■ TRY IT:
Copy exactly, and only, the lines from the one containing "RenormD - 9.3.3.2.2" through the last line of the records below.

──────────

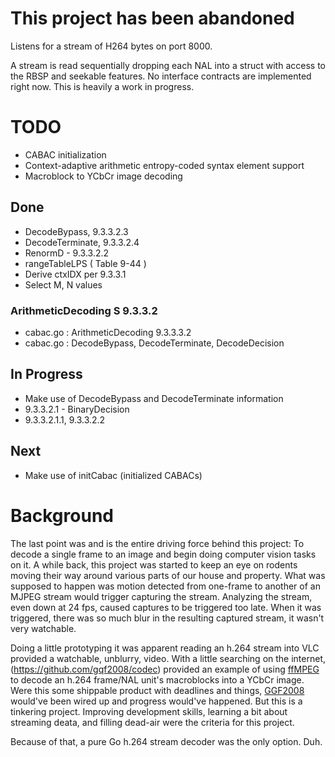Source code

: # This project has been abandoned 
Listens for a stream of H264 bytes on port 8000.

A stream is read sequentially dropping each NAL into a struct with access to the RBSP and seekable features. No interface contracts are implemented right now. This is heavily a work in progress.

# TODO

* CABAC initialization
* Context-adaptive arithmetic entropy-coded syntax element support
* Macroblock to YCbCr image decoding

## Done

* DecodeBypass, 9.3.3.2.3
* DecodeTerminate, 9.3.3.2.4
* RenormD - 9.3.3.2.2
* rangeTableLPS ( Table 9-44 )
* Derive ctxIDX per 9.3.3.1
* Select M, N values

### ArithmeticDecoding S 9.3.3.2

* cabac.go : ArithmeticDecoding 9.3.3.3.2
* cabac.go : DecodeBypass, DecodeTerminate, DecodeDecision

## In Progress

* Make use of DecodeBypass and DecodeTerminate information
* 9.3.3.2.1 - BinaryDecision
 * 9.3.3.2.1.1, 9.3.3.2.2

## Next

* Make use of initCabac (initialized CABACs)

# Background

The last point was and is the entire driving force behind this project: To decode a single frame to an image and begin doing computer vision tasks on it. A while back, this project was started to keep an eye on rodents moving their way around various parts of our house and property. What was supposed to happen was motion detected from one-frame to another of an MJPEG stream would trigger capturing the stream. Analyzing the stream, even down at 24 fps, caused captures to be triggered too late. When it was triggered, there was so much blur in the resulting captured stream, it wasn't very watchable.

Doing a little prototyping it was apparent reading an h.264 stream into VLC provided a watchable, unblurry, video. With a little searching on the internet, (https://github.com/gqf2008/codec) provided an example of using [ffMPEG](https://www.ffmpeg.org/) to decode an h.264 frame/NAL unit's macroblocks into a YCbCr image. Were this some shippable product with deadlines and things, [GGF2008](https://github.com/gqf2008/codec) would've been wired up and progress would've happened. But this is a tinkering project. Improving development skills, learning a bit about streaming deata, and filling dead-air were the criteria for this project.

Because of that, a pure Go h.264 stream decoder was the only option. Duh.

──────────

■ RESPONSE TO THE TASK:
* RenormD - 9.3.3.2.2
* rangeTableLPS ( Table 9-44 )
* Derive ctxIDX per 9.3.3.1
* Select M, N values

### ArithmeticDecoding S 9.3.3.2

* cabac.go : ArithmeticDecoding 9.3.3.3.2
* cabac.go : DecodeBypass, DecodeTerminate, DecodeDecision

## In Progress

* Make use of DecodeBypass and DecodeTerminate information
* 9.3.3.2.1 - BinaryDecision
 * 9.3.3.2.1.1, 9.3.3.2.2

## Next

* Make use of initCabac (initialized CABACs)

# Background

The last point was and is the entire driving force behind this project: To decode a single frame to an image and begin doing computer vision tasks on it. A while back, this project was started to keep an eye on rodents moving their way around various parts of our house and property. What was supposed to happen was motion detected from one-frame to another of an MJPEG stream would trigger capturing the stream. Analyzing the stream, even down at 24 fps, caused captures to be triggered too late. When it was triggered, there was so much blur in the resulting captured stream, it wasn't very watchable.

Doing a little prototyping it was apparent reading an h.264 stream into VLC provided a watchable, unblurry, video. With a little searching on the internet, (https://github.com/gqf2008/codec) provided an example of using [ffMPEG](https://www.ffmpeg.org/) to decode an h.264 frame/NAL unit's macroblocks into a YCbCr image. Were this some shippable product with deadlines and things, [GGF2008](https://github.com/gqf2008/codec) would've been wired up and progress would've happened. But this is a tinkering project. Improving development skills, learning a bit about streaming deata, and filling dead-air were the criteria for this project.

Because of that, a pure Go h.264 stream decoder was the only option. Duh.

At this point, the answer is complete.